• EXERCISE BRIEF:
Using the entries that follow, give only the number of lines with the word "Attention" in them.

━━ RECORDS TO USE ━━

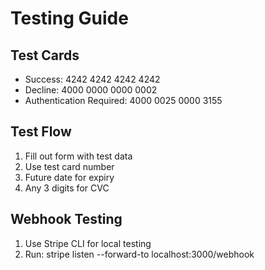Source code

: # Testing Guide

## Test Cards

- Success: 4242 4242 4242 4242
- Decline: 4000 0000 0000 0002
- Authentication Required: 4000 0025 0000 3155

## Test Flow

1. Fill out form with test data
2. Use test card number
3. Future date for expiry
4. Any 3 digits for CVC

## Webhook Testing

1. Use Stripe CLI for local testing
2. Run: stripe listen --forward-to localhost:3000/webhook
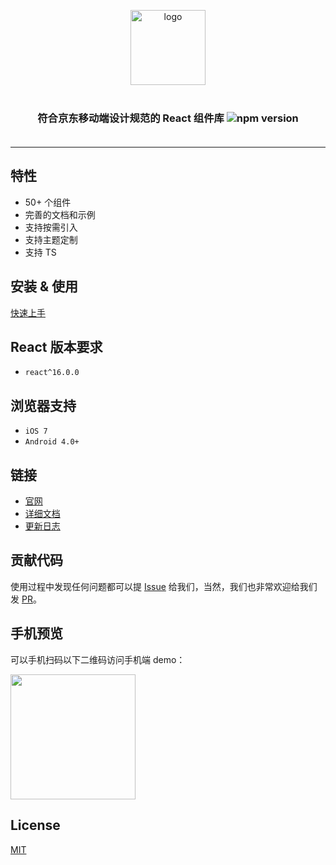 <p align="center">
    <img alt="logo" src="https://yep-react.jd.com/logo.de07a481.png" width="120" style="margin-bottom: 10px;">
</p>
<h3 align="center" style="margin: 30px 0 35px;">符合京东移动端设计规范的 React 组件库 <img src="https://img.shields.io/npm/v/@jdcfe/yep-react.svg?style=flat-square" alt="npm version" /></h3>

---

## 特性

- 50+ 个组件
- 完善的文档和示例
- 支持按需引入
- 支持主题定制
- 支持 TS

## 安装 & 使用

[快速上手](https://yep-react.jd.com/#/doc/get-started)

## React 版本要求

- `react^16.0.0`

## 浏览器支持

- `iOS 7`
- `Android 4.0+`

## 链接

- [官网](https://yep-react.jd.com/)
- [详细文档](https://yep-react.jd.com/#/doc/get-started)
- [更新日志](https://yep-react.jd.com/#/doc/CHANGELOG)

## 贡献代码

使用过程中发现任何问题都可以提 [Issue](https://github.com/jdf2e/yep-react/issues) 给我们，当然，我们也非常欢迎给我们发 [PR](https://github.com/jdf2e/yep-react/pulls)。

## 手机预览

可以手机扫码以下二维码访问手机端 demo：

<img src="https://img14.360buyimg.com/imagetools/jfs/t28423/177/1558757309/5251/e5003733/5ce3d317N0f3bb003.png" width="200" height="200" >

## License

[MIT](https://github.com/jdf2e/yep-react/blob/master/LICENSE)
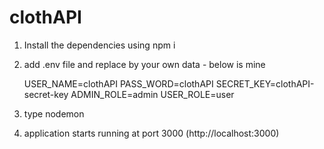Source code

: # clothAPI

1) Install the dependencies using npm i
2) add .env file and replace by your own data - below is mine

    USER_NAME=clothAPI
    PASS_WORD=clothAPI
    SECRET_KEY=clothAPI-secret-key
    ADMIN_ROLE=admin
    USER_ROLE=user
 3) type nodemon
 4) application starts running at port 3000 (http://localhost:3000)
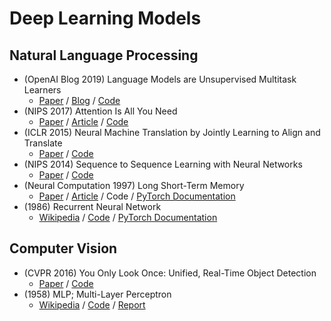 # Deep Learning Models

## Natural Language Processing
- (OpenAI Blog 2019) Language Models are Unsupervised Multitask Learners
  - [Paper](https://cdn.openai.com/better-language-models/language_models_are_unsupervised_multitask_learners.pdf) / [Blog](https://openai.com/blog/better-language-models/) / [Code](./GPT-2/mingpt/model.py)
- (NIPS 2017) Attention Is All You Need
  - [Paper](https://papers.nips.cc/paper/2017/hash/3f5ee243547dee91fbd053c1c4a845aa-Abstract.html) / [Article](http://nlp.seas.harvard.edu/2018/04/03/attention.html) / [Code](./Attention/Seq2Seq+Bahdanau_Attention.py)
- (ICLR 2015) Neural Machine Translation by Jointly Learning to Align and Translate
  - [Paper](https://arxiv.org/abs/1409.0473) / [Code](./Attention)
- (NIPS 2014) Sequence to Sequence Learning with Neural Networks
  - [Paper](https://arxiv.org/abs/1409.3215) / [Code](./Seq2Seq)
- (Neural Computation 1997) Long Short-Term Memory
  - [Paper](http://www.bioinf.jku.at/publications/older/2604.pdf) / [Article](https://colah.github.io/posts/2015-08-Understanding-LSTMs/) / Code / [PyTorch Documentation](https://pytorch.org/docs/stable/generated/torch.nn.LSTM.html)
- (1986) Recurrent Neural Network
  - [Wikipedia](https://en.wikipedia.org/wiki/Recurrent_neural_network) / [Code](./RNN) / [PyTorch Documentation](https://pytorch.org/docs/stable/generated/torch.nn.RNN.html)

## Computer Vision
- (CVPR 2016) You Only Look Once: Unified, Real-Time Object Detection
  - [Paper](https://arxiv.org/abs/1506.02640) / [Code](./YOLOv1)
- (1958) MLP; Multi-Layer Perceptron
  - [Wikipedia](https://en.wikipedia.org/wiki/Multilayer_perceptron) / [Code](./MLP) / [Report](./MLP/report.pdf)
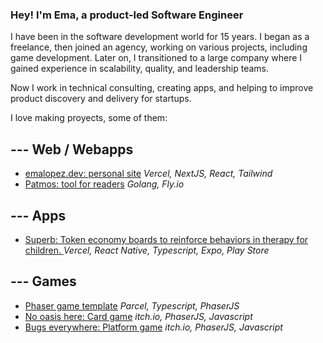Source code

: ### Hey! I'm Ema, a product-led Software Engineer

I have been in the software development world for 15 years. I began as a freelance, then joined an agency, working on various projects, including game development. Later on, I transitioned to a large company where I gained experience in scalability, quality, and leadership teams.

Now I work in technical consulting, creating apps, and helping to improve product discovery and delivery for startups.

I love making proyects, some of them:

## --- Web / Webapps
- [emalopez.dev: personal site](https://github.com/emanueltimlopez/emalopez.dev) _Vercel, NextJS, React, Tailwind_
- [Patmos: tool for readers](https://github.com/emanueltimlopez/patmos) _Golang, Fly.io_
## --- Apps
- [Superb: Token economy boards to reinforce behaviors in therapy for children. ](https://github.com/emanueltimlopez/superb) _Vercel, React Native, Typescript, Expo, Play Store_
## --- Games
- [Phaser game template](https://github.com/emanueltimlopez/phaser-game-template) _Parcel, Typescript, PhaserJS_
- [No oasis here: Card game](https://github.com/emanueltimlopez/no-oasis-here) _itch.io, PhaserJS, Javascript_
- [Bugs everywhere: Platform game](https://github.com/emanueltimlopez/bugs-everywhere) _itch.io, PhaserJS, Javascript_
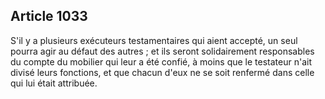 Article 1033
----
S'il y a plusieurs exécuteurs testamentaires qui aient accepté, un seul pourra
agir au défaut des autres ; et ils seront solidairement responsables du compte
du mobilier qui leur a été confié, à moins que le testateur n'ait divisé leurs
fonctions, et que chacun d'eux ne se soit renfermé dans celle qui lui était
attribuée.
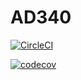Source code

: # AD340

[![CircleCI](https://circleci.com/gh/monaatabanii/AD340.svg?style=svg)](https://app.circleci.com/pipelines/github/MonaAtabanii/AD340)

[![codecov](https://codecov.io/gh/MonaAtabanii/AD340/branch/main/graph/badge.svg?token=O4I89KZCTZ)](https://codecov.io/gh/MonaAtabanii/AD340)
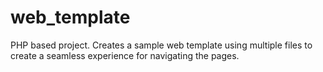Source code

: # web_template
PHP based project. Creates a sample web template using multiple files to create a seamless experience for navigating the pages.
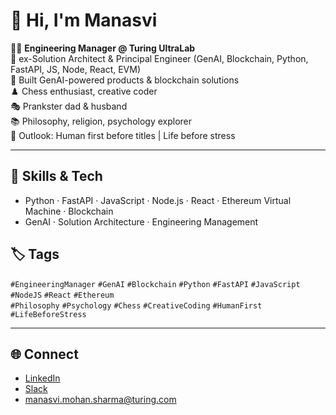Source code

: # 👋 Hi, I'm Manasvi

👨‍💻 **Engineering Manager @ Turing UltraLab**  
🧠 ex-Solution Architect & Principal Engineer (GenAI, Blockchain, Python, FastAPI, JS, Node, React, EVM)  
🤖 Built GenAI-powered products & blockchain solutions  
♟️ Chess enthusiast, creative coder  
🎭 Prankster dad & husband  
📚 Philosophy, religion, psychology explorer  
🫶 Outlook: Human first before titles | Life before stress

---

## 🚀 Skills & Tech

- Python · FastAPI · JavaScript · Node.js · React · Ethereum Virtual Machine · Blockchain
- GenAI · Solution Architecture · Engineering Management

## 🏷️ Tags

`#EngineeringManager` `#GenAI` `#Blockchain` `#Python` `#FastAPI` `#JavaScript` `#NodeJS` `#React` `#Ethereum`  
`#Philosophy` `#Psychology` `#Chess` `#CreativeCoding` `#HumanFirst` `#LifeBeforeStress`

---

## 🌐 Connect

- [LinkedIn](https://in.linkedin.com/in/manasvi-m)
- [Slack](https://turing-company.slack.com/team/U099WMWESTE)
- manasvi.mohan.sharma@turing.com
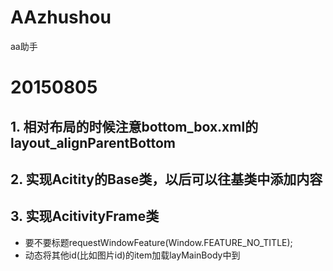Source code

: # AAzhushou
aa助手
# 20150805
## 1. 相对布局的时候注意bottom_box.xml的layout_alignParentBottom
## 2. 实现Acitity的Base类，以后可以往基类中添加内容
## 3. **实现AcitivityFrame类**
- 要不要标题requestWindowFeature(Window.FEATURE_NO_TITLE);
- 动态将其他id(比如图片id)的item加载layMainBody中到
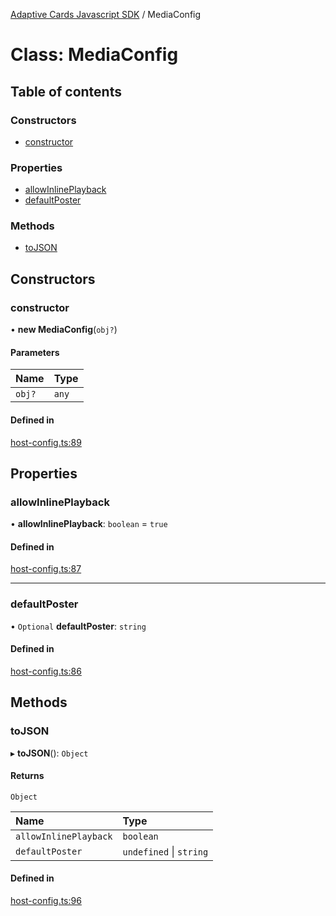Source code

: [Adaptive Cards Javascript SDK](../README.md) / MediaConfig

# Class: MediaConfig

## Table of contents

### Constructors

- [constructor](MediaConfig.md#constructor)

### Properties

- [allowInlinePlayback](MediaConfig.md#allowinlineplayback)
- [defaultPoster](MediaConfig.md#defaultposter)

### Methods

- [toJSON](MediaConfig.md#tojson)

## Constructors

### constructor

• **new MediaConfig**(`obj?`)

#### Parameters

| Name | Type |
| :------ | :------ |
| `obj?` | `any` |

#### Defined in

[host-config.ts:89](https://github.com/asseco-see/AdaptiveCards/blob/1f0afdc45/source/nodejs/adaptivecards/src/host-config.ts#L89)

## Properties

### allowInlinePlayback

• **allowInlinePlayback**: `boolean` = `true`

#### Defined in

[host-config.ts:87](https://github.com/asseco-see/AdaptiveCards/blob/1f0afdc45/source/nodejs/adaptivecards/src/host-config.ts#L87)

___

### defaultPoster

• `Optional` **defaultPoster**: `string`

#### Defined in

[host-config.ts:86](https://github.com/asseco-see/AdaptiveCards/blob/1f0afdc45/source/nodejs/adaptivecards/src/host-config.ts#L86)

## Methods

### toJSON

▸ **toJSON**(): `Object`

#### Returns

`Object`

| Name | Type |
| :------ | :------ |
| `allowInlinePlayback` | `boolean` |
| `defaultPoster` | `undefined` \| `string` |

#### Defined in

[host-config.ts:96](https://github.com/asseco-see/AdaptiveCards/blob/1f0afdc45/source/nodejs/adaptivecards/src/host-config.ts#L96)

━━━

• OUTPUT OF THE EXERCISE:
3